Aqui cabe dizer que Aida encontrou uma solução original. Ao final da entrevista ela me mostrou seu projeto Nexos/Desconexos, uma série de 50 histórias rápidas que criou a partir de títulos de filmes. São gravações, em sua própria voz, que articulam um enredo a partir dos filmes. Ouça aqui dois episódios:

O pecado de Júlia
Sombras do passado

Fale sobre o Clube de Cinema de Porto Alegre.

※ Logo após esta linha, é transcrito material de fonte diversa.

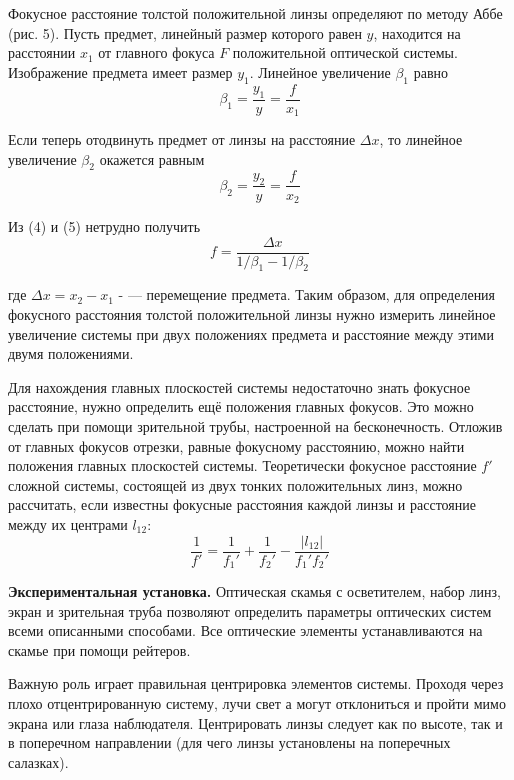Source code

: \documentclass[14pt]{article}
\begin{document}
Фокусное расстояние толстой положительной линзы определяют по
методу Аббе (рис. 5). Пусть предмет, линейный размер
которого равен
$y$,
находится на расстоянии
$x_1$ от главного фокуса
$F$ положительной оптической
системы. Изображение предмета имеет размер
$y_1$. Линейное
увеличение
$\beta_1$ равно
\begin{equation}
\beta_1 = \frac{y_1}{y} = \frac{f}{x_1}
\end{equation}

Если теперь отодвинуть предмет от линзы на расстояние $\Delta x$, то линейное
увеличение $\beta_2$ окажется равным
\begin{equation}
\beta_2 = \frac{y_2}{y} = \frac{f}{x_2}
\end{equation}

Из (4) и (5) нетрудно получить
\begin{equation}
f = \frac{\Delta x}{1/\beta_1 - 1/\beta_2}
\end{equation}

где $\Delta x = x_2 - x_1$ - — перемещение предмета.
Таким образом, для определения фокусного расстояния толстой положительной линзы нужно измерить
линейное увеличение системы при двух положениях предмета и
расстояние между этими двумя положениями.


Для нахождения главных плоскостей системы недостаточно знать
фокусное расстояние, нужно определить ещё положения главных фокусов.
Это можно сделать при помощи зрительной трубы, настроенной на бесконечность. Отложив от главных фокусов отрезки, равные фокусному
расстоянию, можно найти положения главных плоскостей системы.
Теоретически фокусное расстояние
$f'$ сложной системы, состоящей из
двух тонких положительных линз, можно рассчитать, если известны
фокусные расстояния
каждой линзы и расстояние между их центрами
$l_{12}$:
\begin{equation}
\frac{1}{f'} = \frac{1}{f_1'} + \frac{1}{f_2'} - \frac{|l_{12}|}{f_1'f_2'}
\end{equation}

\textbf{Экспериментальная
установка.} Оптическая скамья с осветителем,
набор линз, экран
и зрительная труба позволяют определить параметры
оптических систем всеми описанными способами. Все оптические элементы
устанавливаются на скамье при помощи рейтеров.

Важную роль играет правильная центрировка элементов системы.
Проходя через плохо отцентрированную систему, лучи свет
а могут отклониться
и пройти мимо экрана или глаза наблюдателя. Центрировать
линзы следует
как по высоте, так
и в поперечном направлении (для чего
линзы
установлены на поперечных салазках). 
\end{document}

Eu ia sempre com o pai no cinema e aí, quando criaram o Clube de Cinema íamos todos os sábados. Eu tinha 17 anos e mulher não podia ir sozinha. O pai ia junto, também, nos concertos da UFRGS, quando tinha Ospa que se entrava de graça. Eu fui do Coral da UFRGS, uma das fundadoras. O Clube de Cinema me ajudou a ver o filme com outros olhos, não só pela história. Eu comecei a ler sobre cinema, entender porque uma história me chamava tanto atenção, por causa das técnicas.

Sobre casamentos

Um dia chegou um amigo e disse assim: “Tem um amigo meu que tá louco pra te conhecer”. Eu não sabia que era badaladíssima, eu tinha 37 anos, todo mundo já tinha casado, tinham até filhos, eu pensei que não ia mais casar. Daí conheci o Darwin Oliveira e nós fomos, com três amigos pra praia do Magistério e começou ali. Quando eu conheci, pensei “bah, esse cara gosta de cinema, é com ele que eu vou”. Viajamos juntos pra Europa e, na volta, fomos morar num apartamento que eu tinha comprado, que levou 10 anos a construção, na rua Vigário José Inácio. Ele era professor de filosofia, vivi com ele 12 anos. Eu aprendi com o Darwin e ele aprendeu comigo, nós tínhamos sempre assunto, sempre conversando. Ele era do Clube de Cinema, era amigo dos fotógrafos, dos caras que filmavam, do Norberto Lubisco, do Paulo Amorim, do Grimaldi, ele conhecia todo mundo e eu aprendi ouvindo.

E o outro?

No meu segundo casamento foi o contrário, eu ensinei. Eu conheci meu segundo marido na rua, eu gosto de conversar com as pessoas, puxar assunto, ele era operário da construção civil, me disse que era azulejista, Milton Jordano Pereira Aires. Comecei a chamar de Jor, dei pra ele um nome nórdico. Era o oposto do Darwin. Ele não tinha o segundo grau, não tinha terminado porque teve que trabalhar. Daí ele foi estudar. Era um artista, quando voltei de um congresso, me deu de presente uma escultura que tinha feito, de madeira, maravilhosa. Fomos ao Atelier Livre, ele queria fazer escultura, porque o cara nasceu escultor, mas o teste pra entrar era fazer um desenho e ele rodou. Ele fez maravilhas aqui em casa, esculturas, essa prateleira pras coisas que eu trouxe de viagem, o mosaico no terraço, etc.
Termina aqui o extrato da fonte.